Normatif Aktörlük Gerçekçi Bir Hedef Miydi?
Kurumsal olarak hem AB hem de üye ülkeler için bu başarısızlığın temel sebebi Amerikan desteğiyle parlatabildikleri imajlarını sahada kazanım sağlayacak bir araç haline dönüştürecek kabiliyetlerden uzak olmaları. Türkiye Cumhuriyeti üzerinden bir karşılaştırma yapacak olursak, Suriye’de insani olarak Rejime karşı pozisyon almak konusunda AB ülkeleri ve Türkiye 2011 yılında aynı tondan söylem üretiyorlardı. AB için “Assad must go” söylemi bir propaganda halini bile almıştı. Ancak sahada rejimi onca katliamdan alıkoyacak caydıracak, bir güvenli bölge oluşturacak veya en azından güvenli bir koridor oluşturacak hiçbir adım atamadılar. 2015 yılına gelindiğinde ise Rejime yönelik retorik yerini DAEŞ karşıtı söyleme bırakıp ABD liderliğinde bir koalisyonla yapılan hava operasyonları ve Rakka’da olduğu gibi sebep olunan sivil ölümlerinin sayılamadığı bir AB politikası karşımıza çıkıyor. Türkiye ise kabiliyetleri ölçeğinde benzer durumlarda Libya’da meşru hükümete verdiği destek ile stabil alanlar oluşmasına katkı sağlarken Suriye’de ise askeri gücü sayesinde doğrudan bir güvenli bölge oluşturarak binlerce insanı savaştan uzak yaşamalarına imkân sağlıyor. Yahut Ukrayna’da savaşa arabuluculuk yaparak muhtemel bir tahıl krizinin fakir ülkelerde yaratacağı sorunların önüne geçebiliyor. Yani normatif aktörlük iddiasında bulunan AB’den yine Batı tanımlamalarıyla daha normatif bir aktör olduğunu gösterebiliyor.
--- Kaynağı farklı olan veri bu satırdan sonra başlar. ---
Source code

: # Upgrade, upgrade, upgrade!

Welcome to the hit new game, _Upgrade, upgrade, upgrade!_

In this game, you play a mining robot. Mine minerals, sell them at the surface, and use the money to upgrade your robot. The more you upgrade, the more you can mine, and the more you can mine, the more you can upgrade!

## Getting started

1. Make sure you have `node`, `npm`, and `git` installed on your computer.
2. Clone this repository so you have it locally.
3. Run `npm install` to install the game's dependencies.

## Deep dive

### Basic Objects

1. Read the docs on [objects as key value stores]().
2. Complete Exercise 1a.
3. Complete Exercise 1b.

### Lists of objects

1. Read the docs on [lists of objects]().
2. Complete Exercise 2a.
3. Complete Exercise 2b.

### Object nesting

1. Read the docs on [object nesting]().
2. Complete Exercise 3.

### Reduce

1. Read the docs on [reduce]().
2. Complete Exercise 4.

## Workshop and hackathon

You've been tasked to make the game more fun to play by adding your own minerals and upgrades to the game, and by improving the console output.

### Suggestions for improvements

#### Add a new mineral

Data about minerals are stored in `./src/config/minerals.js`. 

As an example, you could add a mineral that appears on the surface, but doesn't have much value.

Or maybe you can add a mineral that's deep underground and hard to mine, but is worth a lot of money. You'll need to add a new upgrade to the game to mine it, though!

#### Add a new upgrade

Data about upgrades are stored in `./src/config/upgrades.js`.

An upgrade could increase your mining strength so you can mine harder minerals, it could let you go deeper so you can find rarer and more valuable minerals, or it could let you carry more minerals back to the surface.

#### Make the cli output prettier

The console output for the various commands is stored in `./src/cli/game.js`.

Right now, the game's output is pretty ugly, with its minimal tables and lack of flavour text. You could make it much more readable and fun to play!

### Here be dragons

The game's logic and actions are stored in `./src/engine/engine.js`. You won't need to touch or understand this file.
Dolayısıyla ne 2003 yılında ortaya koyulan hedefler gerçekçiydi ne iddia ettikleri normatif aktörlük. AB hem kurumsal olarak hem üye ülkeleriyle uluslararası siyasette söz hakkı yani aktörlüğü her an daha da ikincil hale gelen bir cam fanustan ibaret olduğunu gösteriyor. Bugün ortaya çıkan bu yeni göçmen karşıtı siyasal düzlemi de artık Avrupalılarda yarattığı çaresizliğin bir yansıması olarak bu fanustaki çatlaklardan bir tanesi olarak nitelendirmek herhâlde yanlış olmayacaktır.